State officials say the requests range from demands to see obscure documents generated by ballot-tallying machines to contracts with Dominion Voting Systems -- although the company's machines are not used in North Carolina' elections.
"It's time to move on," Brinson Bell said Friday in an interview with CNN. "We have certified. We have audited. We have recounted so much from the 2020 election. And what's playing out now is democracy."
The deluge in North Carolina -- as officials there try to administer this year's general election -- underscores the continued challenges posed by election conspiracy theorists who have advanced false claims that former President Donald Trump won the 2020 election and voting machines were somehow hacked to flip votes.
Dominion has filed multiple defamation lawsuits in response.
Election officials across the country have reported similar onslaughts of public records requests.
David Becker, who runs the nonpartisan Center for Election Innovation & Research, said the problem is widespread.
"Public records requests are a good thing, in general, when they are used to obtain real information that you otherwise might not be able to get to understand how government works," he said. But Becker said election officials are dealing with duplicative requests that seem designed to "bully" and "overwhelm" staffers.
In addition, state and local officials report they are facing a new crop of demands that they retain records with vague threats of legal action over the 2020 election.
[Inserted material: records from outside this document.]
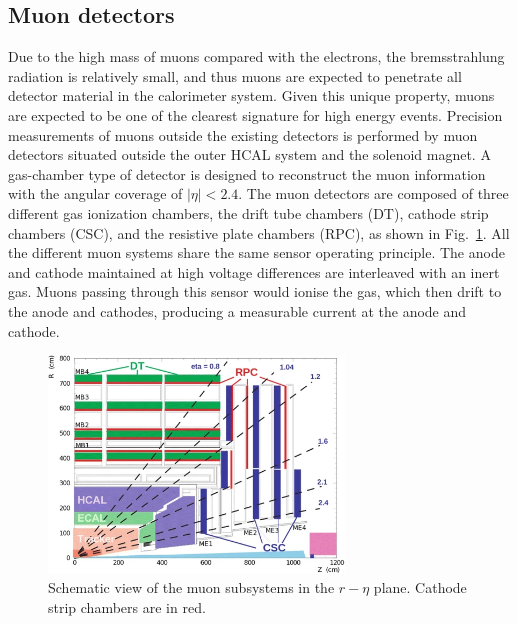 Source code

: \subsection{Muon detectors}
Due to the high mass of muons compared with the electrons, the bremsstrahlung radiation is relatively small, and thus muons are expected to penetrate all detector material in the calorimeter system.
Given this unique property, muons are expected to be one of the clearest signature for high energy events.
Precision measurements of muons outside the existing detectors is performed by muon detectors situated outside the outer HCAL system and the solenoid magnet.
A gas-chamber type of detector is designed to reconstruct the muon information with the angular coverage of $|\eta| < 2.4$.
The muon detectors are composed of three different gas ionization chambers, the drift tube chambers (DT), cathode strip chambers (CSC), and the resistive plate chambers (RPC), as shown in Fig.~\ref{fig:cms_muon}.
All the different muon systems share the same sensor operating principle.
The anode and cathode maintained at high voltage differences are interleaved with an inert gas.
Muons passing through this sensor would ionise the gas, which then drift to the anode and cathodes, producing a measurable current at the anode and cathode.
\begin{figure}\centering
    \includegraphics[width=0.7\textwidth]{figure/cms_muon.png}
    \caption[Schematic view of the muon subsystems in the $r-\eta$ plane.]
    {
        Schematic view of the muon subsystems in the $r-\eta$ plane. 
        Cathode strip chambers are in red.
    }
    \label{fig:cms_muon}
\end{figure}


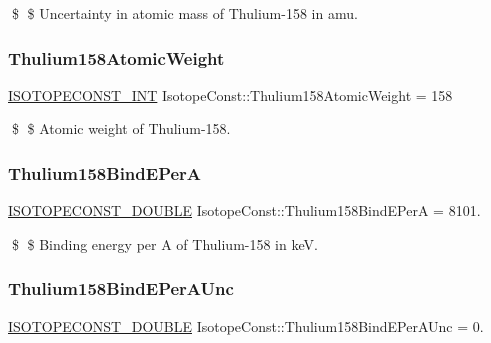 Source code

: \$ \$ Uncertainty in atomic mass of Thulium-\/158 in amu. \mbox{\label{group___isotope_const-_thulium-_tm158_ga3a3a80fc3ef8c03f75bf420ea85d29fb}} 
\subsubsection{\texorpdfstring{Thulium158\+Atomic\+Weight}{Thulium158AtomicWeight}}
{\footnotesize\ttfamily \mbox{\hyperlink{group___isotope_const-_macros_ga5f18360b3e99483a35c32d789e62621c}{I\+S\+O\+T\+O\+P\+E\+C\+O\+N\+S\+T\+\_\+\+I\+NT}} Isotope\+Const\+::\+Thulium158\+Atomic\+Weight = 158}

\$ \$ Atomic weight of Thulium-\/158. \mbox{\label{group___isotope_const-_thulium-_tm158_gaf1df6e8d8728bf6b558676479c6d307b}} 
\subsubsection{\texorpdfstring{Thulium158\+Bind\+E\+PerA}{Thulium158BindEPerA}}
{\footnotesize\ttfamily \mbox{\hyperlink{group___isotope_const-_macros_ga8f45a7272ce02c0b4c65c44636ed719a}{I\+S\+O\+T\+O\+P\+E\+C\+O\+N\+S\+T\+\_\+\+D\+O\+U\+B\+LE}} Isotope\+Const\+::\+Thulium158\+Bind\+E\+PerA = 8101.}

\$ \$ Binding energy per A of Thulium-\/158 in keV. \mbox{\label{group___isotope_const-_thulium-_tm158_gad08b90070ab7aadc3a6586115b1739b2}} 
\subsubsection{\texorpdfstring{Thulium158\+Bind\+E\+Per\+A\+Unc}{Thulium158BindEPerAUnc}}
{\footnotesize\ttfamily \mbox{\hyperlink{group___isotope_const-_macros_ga8f45a7272ce02c0b4c65c44636ed719a}{I\+S\+O\+T\+O\+P\+E\+C\+O\+N\+S\+T\+\_\+\+D\+O\+U\+B\+LE}} Isotope\+Const\+::\+Thulium158\+Bind\+E\+Per\+A\+Unc = 0.}

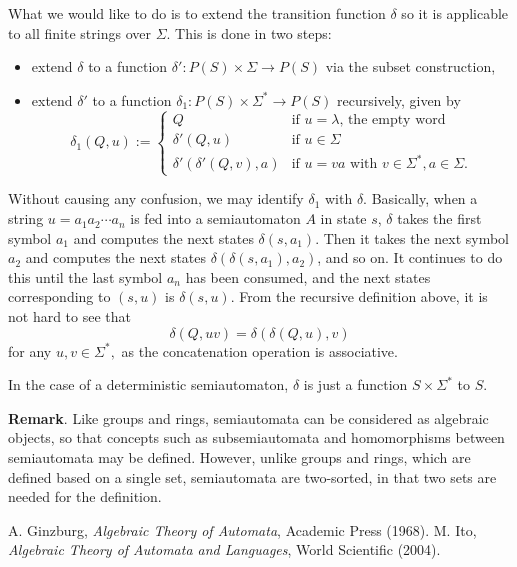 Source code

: \documentclass[12pt]{article}
\begin{document}
What we would like to do is to extend the transition function $\delta$ so it is applicable to all finite strings over $\Sigma$.  This is done in two steps: 
\begin{itemize}
\item extend $\delta$ to a function $\delta': P(S)\times \Sigma \to P(S)$ via the subset construction,
\item extend $\delta'$ to a function $\delta_1: P(S)\times \Sigma^*\to P(S)$ recursively, given by 
\begin{displaymath}
\delta_1(Q,u):= \left\{
\begin{array}{ll}
Q & \textrm{if $u=\lambda$, the empty word}\\
\delta'(Q,u) & \textrm{if $u\in \Sigma$}\\
\delta'(\delta'(Q,v),a) & \textrm{if $u=v a$ with $v\in \Sigma^*,a\in \Sigma.$}
\end{array}
\right.
\end{displaymath}
\end{itemize}
Without causing any confusion, we may identify $\delta_1$ with $\delta$.  Basically, when a string $u=a_1a_2\cdots a_n$ is fed into a semiautomaton $A$ in state $s$, $\delta$ takes the first symbol $a_1$ and computes the next states $\delta(s,a_1)$.  Then it takes the next symbol $a_2$ and computes the next states $\delta(\delta(s,a_1),a_2)$, and so on.  It continues to do this until the last symbol $a_n$ has been consumed, and the next states corresponding to $(s,u)$ is $\delta(s,u)$.  From the recursive definition above, it is not hard to see that $$\delta(Q,uv)=\delta(\delta(Q,u),v)$$ for any $u,v\in \Sigma^*,$ as the concatenation operation is associative.

In the case of a deterministic semiautomaton, $\delta$ is just a function $S\times \Sigma^*$ to $S$.

\textbf{Remark}.  Like groups and rings, semiautomata can be considered as algebraic objects, so that concepts such as subsemiautomata and homomorphisms between semiautomata may be defined.  However, unlike groups and rings, which are defined based on a single set, semiautomata are two-sorted, in that two sets are needed for the definition.

\begin{thebibliography}{8}
 A. Ginzburg, {\em Algebraic Theory of Automata}, Academic Press (1968).
 M. Ito, \emph{Algebraic Theory of Automata and Languages}, World Scientific (2004).
\end{thebibliography}
\end{document}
"We are 676 days from the November 2020 election," Becker, a former Justice Department lawyer, said. "There are no ongoing lawsuits with any basis in law or fact that have established even the tiniest shred of malfeasance, inaccuracy or widespread fraud in any aspect of the 2020 election."
Last week, Kentucky's Secretary of State Michael Adams, a Republican, cited the frivolous records requests and demands for recounts of past elections as among the reason for high-than-usual turnover among local election officials. He said 23 of the state's 120 county election clerks have not sought reelection.
In North Carolina, 45 of 100 county election directors have left their jobs in the last three years, Patrick Gannon, spokesman for the North Carolina State Board of Elections, told CNN.
"This is the most difficult election season that I've been through, and I think most county directors will say the same," Gannon added.
In Buncombe County, which includes the city of Asheville, the elections director, Corinne Duncan, said she spent so much time juggling records requests last week, that she had "to come in on the weekend to hire new employees and try to run an office."
The bombardment "adds to a job that is already stressful," she added. "People in elections are generally underpaid. We are asked to work very, very long hours, to respond to change quickly ... so, to have more and more things piled on top of us, it's very difficult."
Officials in other states are gearing up to mail out absentee ballots in the weeks ahead.
Alabama is up next with absentee ballots available starting Wednesday -- or 55 days before Election Day. Federal law requires that absentee ballots be sent to military and overseas voters at least 45 days before a federal election.
In North Carolina, the general election features a high-profile contest for an open US Senate seat, now held by Republican Sen. Richard Burr, who is retiring. Seats in the state legislature and on the state Supreme Court also are among those on the ballot.
Despite the new level of "hostility" that election officials face, Brinson Bell said North Carolina workers remain focused on their jobs. "Our eye is on the ball of the midterm election," she said.